During the lecture, Klein said, “I think many of us have dark corners…with absolute power, subject to no law—can you all be so sure that you would have the strength of character to say no?”
Speakers examined the events that played a role in the development of cultures that rewarded brutality during each era.
Klein was joined by Rosemary Sadlier, president of the Ontario Black History Society, and Frank Bialystok a historian, and chair of the Canadian Jewish Congress Ontario Region.
This year is important because it marks both the60th anniversary for the liberation of Nazi death camps, and the 200th anniversary of the abolishment of the Trans-American Slave Trade.

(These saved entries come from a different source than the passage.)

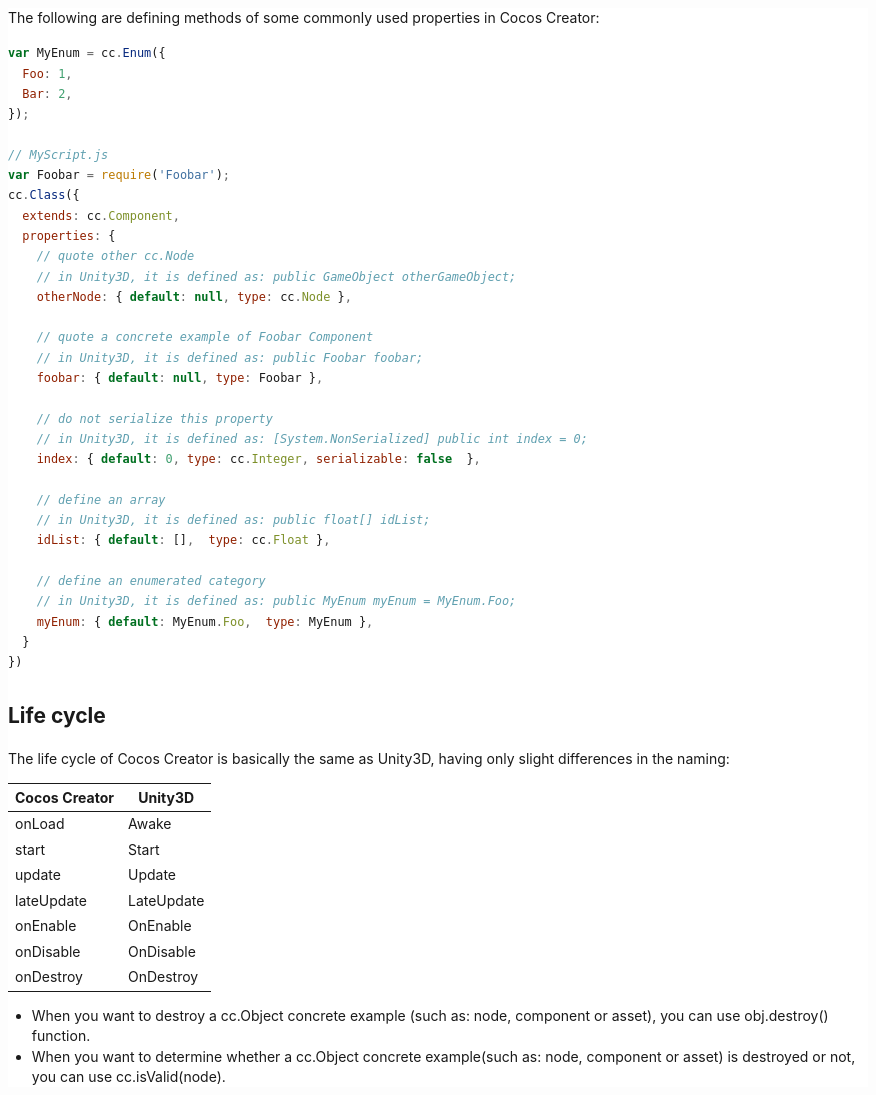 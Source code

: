 The following are defining methods of some commonly used properties in Cocos Creator:

```javascript
var MyEnum = cc.Enum({
  Foo: 1,
  Bar: 2,
});

// MyScript.js
var Foobar = require('Foobar');
cc.Class({
  extends: cc.Component,
  properties: {
    // quote other cc.Node
    // in Unity3D, it is defined as: public GameObject otherGameObject;
    otherNode: { default: null, type: cc.Node },

    // quote a concrete example of Foobar Component
    // in Unity3D, it is defined as: public Foobar foobar;
    foobar: { default: null, type: Foobar },

    // do not serialize this property
    // in Unity3D, it is defined as: [System.NonSerialized] public int index = 0;
    index: { default: 0, type: cc.Integer, serializable: false  },

    // define an array
    // in Unity3D, it is defined as: public float[] idList;
    idList: { default: [],  type: cc.Float },

    // define an enumerated category
    // in Unity3D, it is defined as: public MyEnum myEnum = MyEnum.Foo;
    myEnum: { default: MyEnum.Foo,  type: MyEnum },
  }
})
```

## Life cycle

The life cycle of Cocos Creator is basically the same as Unity3D, having only slight differences in the naming:

 Cocos Creator | Unity3D
 -------- | -------
 onLoad | Awake
 start | Start
 update | Update
 lateUpdate | LateUpdate
 onEnable | OnEnable
 onDisable | OnDisable
 onDestroy | OnDestroy

 - When you want to destroy a cc.Object concrete example (such as: node, component or asset), you can use obj.destroy() function.
 - When you want to determine whether a cc.Object concrete example(such as: node, component or asset) is destroyed or not, you can use cc.isValid(node).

Rosemary Sadlier, sees this as an opportunity to focus on the one positive aspect, “I think they were both significant points in time that brought about change for two oppressed groups— it was a time of rebirth for both cultures.”
Each of the speakers presented facts from both historical events and compared the two at times. But the message had a universal focus, “I think all of the speeches made many similar points— every group has suffered, so often we forget that we have this commonality, the loss of culture, of land, and or death,” said Sadlier.
Ryerson has been hosting the Holocaust Education Week Program for over a decade. “Though it happens under the auspices of the Holocaust, we always want to address the larger issue of identity based persecution,” said Myer Siemiatycki, the organizer of the event and a professor with Ryerson’s politics department.
Despite the efforts made by events like this one, memorializing such historical atrocities is not without challenges. Earlier this year, Sadlier put forth a request to the government of Canada, to nationally commemorate August 1 as the official day that the Trans-American Slave Trade was abolished.
The Ministry of Culture’s response came as a great surprise to Sadlier and her colleagues. “The letter said they won’t do it, and that the government is supporting other black initiatives— ones which had nothing to do with what I requested,” she said. But the icing on the cake lies in the four words the Minister of Culture wrote, “We don’t have to.”
During the last 10 years Holocaust Education Week has developed ties with many communities. “I wish I could said that since we started, the world has gotten with it, and understands bigotry and racism, but events around the world show that now [this kind of education] is more important than ever,” said Siemiatycki.